Yungman Lee, a banking executive and Former First Deputy Banking Superintendent in Mario Cuomo Administration, this week announced he is running against 12-term incumbent Rep. Nydia Velazquez in the June 26, 2016 Congressional Democratic Primary.
If successful, Lee will become the borough’s first Asian-American elected to a paid government office. Currently, Brooklyn has only one Asian-American holding elective office and that is 47th Assembly Democratic District Leader Nancy Tong in an unpaid political leadership position.
The district cuts Manhattan, Queens and Brooklyn and includes the borough’s most populous Asian-American neighborhood, Sunset Park, as well as lower Manhattan’s Chinatown. Other Brooklyn neighborhoods in the district include Bushwick, Red Hook, Vinegar Hill, Williamsburg, Brooklyn Heights, Carroll Gardens, Gowanus, Greenwood, DUMBO, Cobble Hill and parts of Park Slope.
“The 7th Congressional District, unique in New York City because it includes three of our five wonderful boroughs, is deeply diverse, and deserves better representation than it’s been getting,” said Lee in an emailed statement. “Conversations about needing a new member of Congress began years ago in our Asian American communities in Chinatown and Sunset Park, then connected with similar frustrations in other neighborhoods of the 7th, including Woodhaven, Red Hook, the Lower East Side, Brooklyn Heights, and Park Slope.”
Lee said while he shares many of the same Democratic Party views as Velazquez, he feels she has been running on “low-energy autopilot” for many years.
“She sees the district as she wants it to be, not as it is, and counts on the relative affluence of some of the neighborhoods in the 7th to gloss over what they’ve been missing,” said Lee. “Over the next many months I’ll detail my vision and qualifications, and the incumbent’s shortcomings”
Lee said he came to America with his family at 16, first leaving China for Hong Kong, and then to New York.
“I attended Columbia University during the time of anti-war protests, and then New York University Law School. I led a Community Health Clinic, practiced law at large established firms, and started a successful community law practice,” he said. “I’ve turned around troubled banks, and regulated financial institutions in crisis. I choose to be a community banker to make positive contributions to area families and businesses.

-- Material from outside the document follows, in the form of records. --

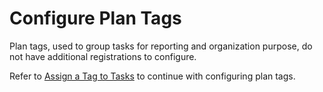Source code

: # Configure Plan Tags

Plan tags, used to group tasks for reporting and organization purpose,
do not have additional registrations to configure.

Refer to [Assign a Tag to Tasks](Assign_a_Tag_to_Tasks.htm) to continue
with configuring plan tags.
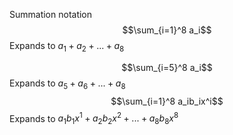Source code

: Summation notation
$$\sum_{i=1}^8 a_i$$
Expands to $a_1 + a_2 +... + a_8$

$$\sum_{i=5}^8 a_i$$
Expands to $a_5 + a_6 +... + a_8$
$$\sum_{i=1}^8 a_ib_ix^i$$Expands to $a_1b_1x^1 + a_2b_2x^2 + ... + a_8b_8x^8$
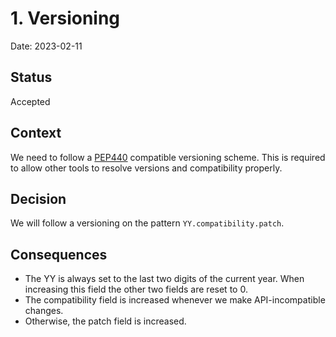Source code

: # 1. Versioning

Date: 2023-02-11

## Status

Accepted

## Context

We need to follow a [PEP440](https://peps.python.org/pep-0440/) compatible versioning scheme. This is required to allow
other tools to resolve versions and compatibility properly.

## Decision

We will follow a versioning on the pattern `YY.compatibility.patch`.

## Consequences

* The YY is always set to the last two digits of the current year. When increasing this field the other two fields are
  reset to 0.
* The compatibility field is increased whenever we make API-incompatible changes.
* Otherwise, the patch field is increased.
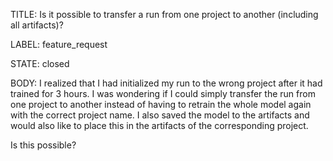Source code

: TITLE:
Is it possible to transfer a run from one project to another (including all artifacts)?

LABEL:
feature_request

STATE:
closed

BODY:
I realized that I had initialized my run to the wrong project after it had trained for 3 hours. 
I was wondering if I could simply transfer the run from one project to another instead of having to retrain the whole model again with the correct project name. I also saved the model to the artifacts and would also like to place this in the artifacts of the corresponding project.

Is this possible?

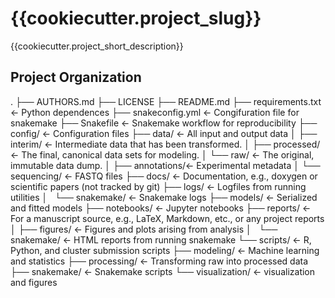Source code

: {{cookiecutter.project_slug}}
==============================

{{cookiecutter.project_short_description}}

Project Organization
--------------------

.
├── AUTHORS.md
├── LICENSE
├── README.md
├── requirements.txt    <- Python dependences
├── snakeconfig.yml     <- Congifuration file for snakemake
├── Snakefile           <- Snakemake workflow for reproducibility
├── config/             <- Configuration files
├── data/               <- All input and output data
│   ├── interim/        <- Intermediate data that has been transformed.
│   ├── processed/      <- The final, canonical data sets for modeling.
│   └── raw/            <- The original, immutable data dump.
│       ├── annotations/<- Experimental metadata
│       └── sequencing/ <- FASTQ files
├── docs/               <- Documentation, e.g., doxygen or scientific papers (not tracked by git)
├── logs/               <- Logfiles from running utilities
│   └── snakemake/      <- Snakemake logs
├── models/             <- Serialized and fitted models
├── notebooks/          <- Jupyter notebooks
├── reports/            <- For a manuscript source, e.g., LaTeX, Markdown, etc., or any project reports
│   ├── figures/        <- Figures and plots arising from analysis
│   └── snakemake/      <- HTML reports from running snakemake
└── scripts/            <- R, Python, and cluster submission scripts
    ├── modeling/       <- Machine learning and statistics
    ├── processing/     <- Transforming raw into processed data
    ├── snakemake/      <- Snakemake scripts
    └── visualization/  <- visualization and figures
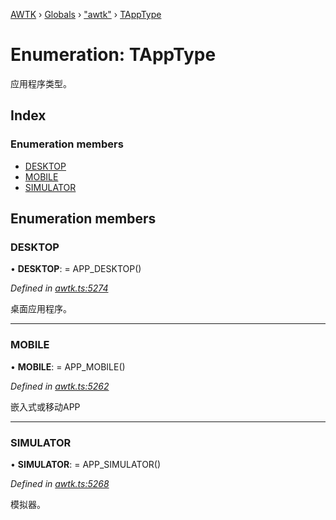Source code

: [AWTK](../README.md) › [Globals](../globals.md) › ["awtk"](../modules/_awtk_.md) › [TAppType](_awtk_.tapptype.md)

# Enumeration: TAppType

应用程序类型。

## Index

### Enumeration members

* [DESKTOP](_awtk_.tapptype.md#desktop)
* [MOBILE](_awtk_.tapptype.md#mobile)
* [SIMULATOR](_awtk_.tapptype.md#simulator)

## Enumeration members

###  DESKTOP

• **DESKTOP**: =  APP_DESKTOP()

*Defined in [awtk.ts:5274](https://github.com/zlgopen/awtk-binding/blob/5be3859/tools/code_gen/js/output/awtk.ts#L5274)*

桌面应用程序。

___

###  MOBILE

• **MOBILE**: =  APP_MOBILE()

*Defined in [awtk.ts:5262](https://github.com/zlgopen/awtk-binding/blob/5be3859/tools/code_gen/js/output/awtk.ts#L5262)*

嵌入式或移动APP

___

###  SIMULATOR

• **SIMULATOR**: =  APP_SIMULATOR()

*Defined in [awtk.ts:5268](https://github.com/zlgopen/awtk-binding/blob/5be3859/tools/code_gen/js/output/awtk.ts#L5268)*

模拟器。
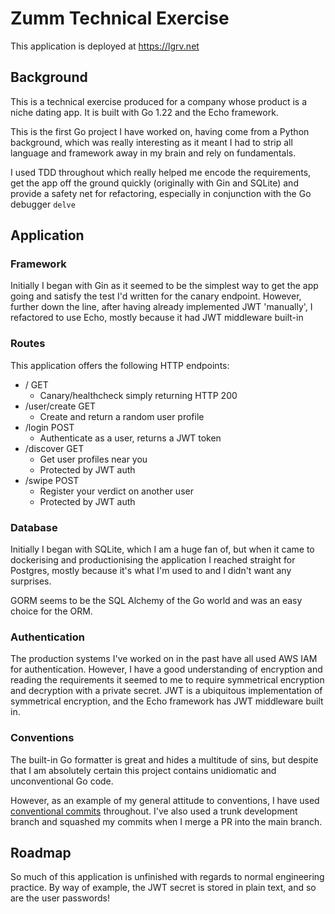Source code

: # Zumm Technical Exercise

This application is deployed at https://lgrv.net

## Background


This is a technical exercise produced for a company whose product is a niche dating app. It is built with Go 1.22 and the Echo framework.

This is the first Go project I have worked on, having come from a Python background, which was really interesting as it meant I had to strip all language and framework away in my brain and rely on fundamentals.

I used TDD throughout which really helped me encode the requirements, get the app off the ground quickly (originally with Gin and SQLite) and provide a safety net for refactoring, especially in conjunction with the Go debugger `delve`


## Application

### Framework

Initially I began with Gin as it seemed to be the simplest way to get the app going and satisfy the test I'd written for the canary endpoint. However, further down the line, after having already implemented JWT 'manually', I refactored to use Echo, mostly because it had JWT middleware built-in

### Routes

This application offers the following HTTP endpoints:

- / GET
  - Canary/healthcheck simply returning HTTP 200
- /user/create GET
  - Create and return a random user profile
- /login POST
  - Authenticate as a user, returns a JWT token
- /discover GET
  - Get user profiles near you
  - Protected by JWT auth
- /swipe POST
  - Register your verdict on another user
  - Protected by JWT auth


### Database

Initially I began with SQLite, which I am a huge fan of, but when it came to dockerising and productionising the application I reached straight for Postgres, mostly because it's what I'm used to and I didn't want any surprises.

GORM seems to be the SQL Alchemy of the Go world and was an easy choice for the ORM.

### Authentication

The production systems I've worked on in the past have all used AWS IAM for authentication. However, I have a good understanding of encryption and reading the requirements it seemed to me to require symmetrical encryption and decryption with a private secret. JWT is a ubiquitous implementation of symmetrical encryption, and the Echo framework has JWT middleware built in.

### Conventions

The built-in Go formatter is great and hides a multitude of sins, but despite that I am absolutely certain this project contains unidiomatic and unconventional Go code. 

However, as an example of my general attitude to conventions, I have used [conventional commits](https://www.conventionalcommits.org/en/v1.0.0/) throughout. I've also used a trunk development branch and squashed my commits when I merge a PR into the main branch.

## Roadmap

So much of this application is unfinished with regards to normal engineering practice. By way of example, the JWT secret is stored in plain text, and so are the user passwords!
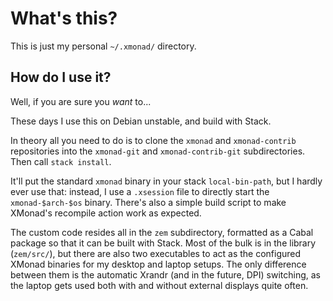 What's this?
============

This is just my personal `~/.xmonad/` directory.

How do I use it?
----------------

Well, if you are sure you *want* to...

These days I use this on Debian unstable, and build with Stack.

In theory all you need to do is to clone the `xmonad` and
`xmonad-contrib` repositories into the `xmonad-git` and
`xmonad-contrib-git` subdirectories. Then call `stack install`.

It'll put the standard `xmonad` binary in your stack `local-bin-path`,
but I hardly ever use that: instead, I use a `.xsession` file to
directly start the `xmonad-$arch-$os` binary. There's also a simple
build script to make XMonad's recompile action work as expected.

The custom code resides all in the `zem` subdirectory, formatted as a
Cabal package so that it can be built with Stack. Most of the bulk is
in the library (`zem/src/`), but there are also two executables to act
as the configured XMonad binaries for my desktop and laptop
setups. The only difference between them is the automatic Xrandr (and
in the future, DPI) switching, as the laptop gets used both with and
without external displays quite often.
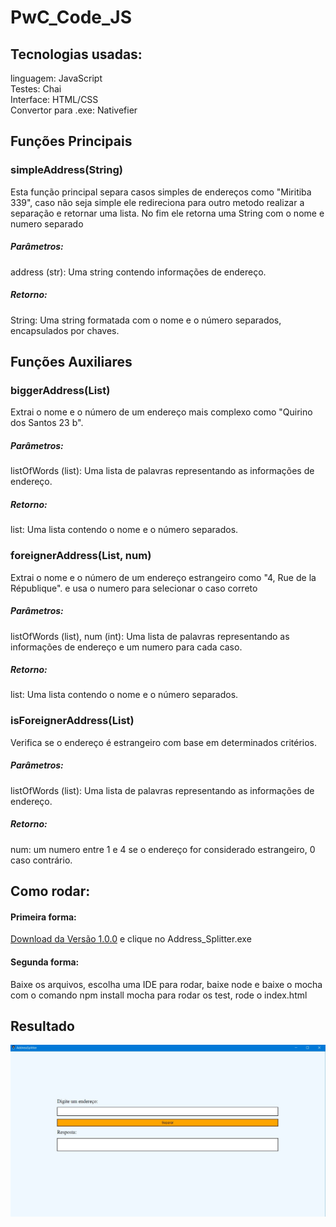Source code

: # PwC_Code_JS

## Tecnologias usadas:
linguagem: JavaScript
<br>
Testes: Chai
<br>
Interface: HTML/CSS
<br>
Convertor para .exe: Nativefier

## Funções Principais

### simpleAddress(String)
Esta função principal separa casos simples de endereços como "Miritiba 339", caso não seja simple ele redireciona para outro metodo realizar a separação e retornar uma lista. No fim ele retorna uma String com o nome e numero separado

##### Parâmetros:
address (str): Uma string contendo informações de endereço.
##### Retorno:
String: Uma string formatada com o nome e o número separados, encapsulados por chaves.

## Funções Auxiliares
### biggerAddress(List<String>)
Extrai o nome e o número de um endereço mais complexo como "Quirino dos Santos 23 b".

##### Parâmetros:
listOfWords (list): Uma lista de palavras representando as informações de endereço.
##### Retorno:
list: Uma lista contendo o nome e o número separados.

### foreignerAddress(List<String>, num)
Extrai o nome e o número de um endereço estrangeiro como "4, Rue de la République". e usa o numero para selecionar o caso correto

##### Parâmetros:
listOfWords (list), num (int): Uma lista de palavras representando as informações de endereço e um numero para cada caso.
##### Retorno:
list: Uma lista contendo o nome e o número separados.

### isForeignerAddress(List<String>)
Verifica se o endereço é estrangeiro com base em determinados critérios.

##### Parâmetros:
listOfWords (list): Uma lista de palavras representando as informações de endereço.
##### Retorno:
num: um numero entre 1 e 4 se o endereço for considerado estrangeiro, 0 caso contrário.

## Como rodar:

#### Primeira forma:
[Download da Versão 1.0.0](https://github.com/ViniciusONevesRodrigues/PwC_Code_JS/releases/tag/v1.0.0) e clique no Address_Splitter.exe

#### Segunda forma:
Baixe os arquivos, escolha uma IDE para rodar, baixe node e baixe o mocha com o comando npm install mocha para rodar os test, rode o index.html


## Resultado

![Resultado](img/resultado.jpg)
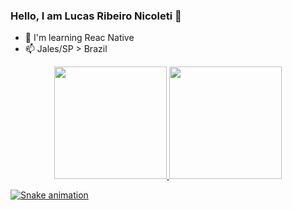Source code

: ### Hello, I am Lucas Ribeiro Nicoleti 👋

- 🌱 I'm learning Reac Native
- 📫 Jales/SP > Brazil

<i class="devicon-bootstrap-plain-wordmark"></i>
<i class="devicon-css3-plain"></i>
<i class="devicon-html5-plain"></i>
<i class="devicon-git-plain"></i>
<i class="devicon-react-original"></i>

<div align="center">
  <a href="https://github.com/lucasribeironicoleti">
  <img height="180em" src="https://github-readme-stats.vercel.app/api?username=lucasribeironicoleti&show_icons=true&theme=dracula&include_all_commits=true&count_private=true"/>
  <img height="180em" src="https://github-readme-stats.vercel.app/api/top-langs/?username=lucasribeironicoleti&layout=compact&langs_count=7&theme=dracula"/>
</div>

  ![Snake animation](https://github.com/lucasribeironicoleti/lucasribeironicoleti/blob/output/github-contribution-grid-snake.svg)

Now I’m choosing a new path of public service for our communities.”
Lee has also hired the wily political consultant Michael Tobman, whose resume includes a three-year stint with U.S. Senator Charles Schumer, to run his campaign. Additionally, Tobman was the Communications Director for Grace Meng’s successful 2012 Congressional Primary & General Elections in Queens
“We expect that the entire political establishment in Washington DC, Albany, and City Hall will endorse the 23-year incumbent, it’s what happens. But everyone who does so should remember that the entirety of New York’s Asian-American communities will be carefully following this race. The incumbent will run the campaign she believes appropriate, and Yungman will run his,” said Tobman.
“The incumbent counts on being a certain brand rather than a hard worker. She trumpets votes in Washington that dozens of her colleagues also took rather than stand-alone efforts at home. Velazquez has become a textbook example of having become ‘too comfortable in DC,” he added.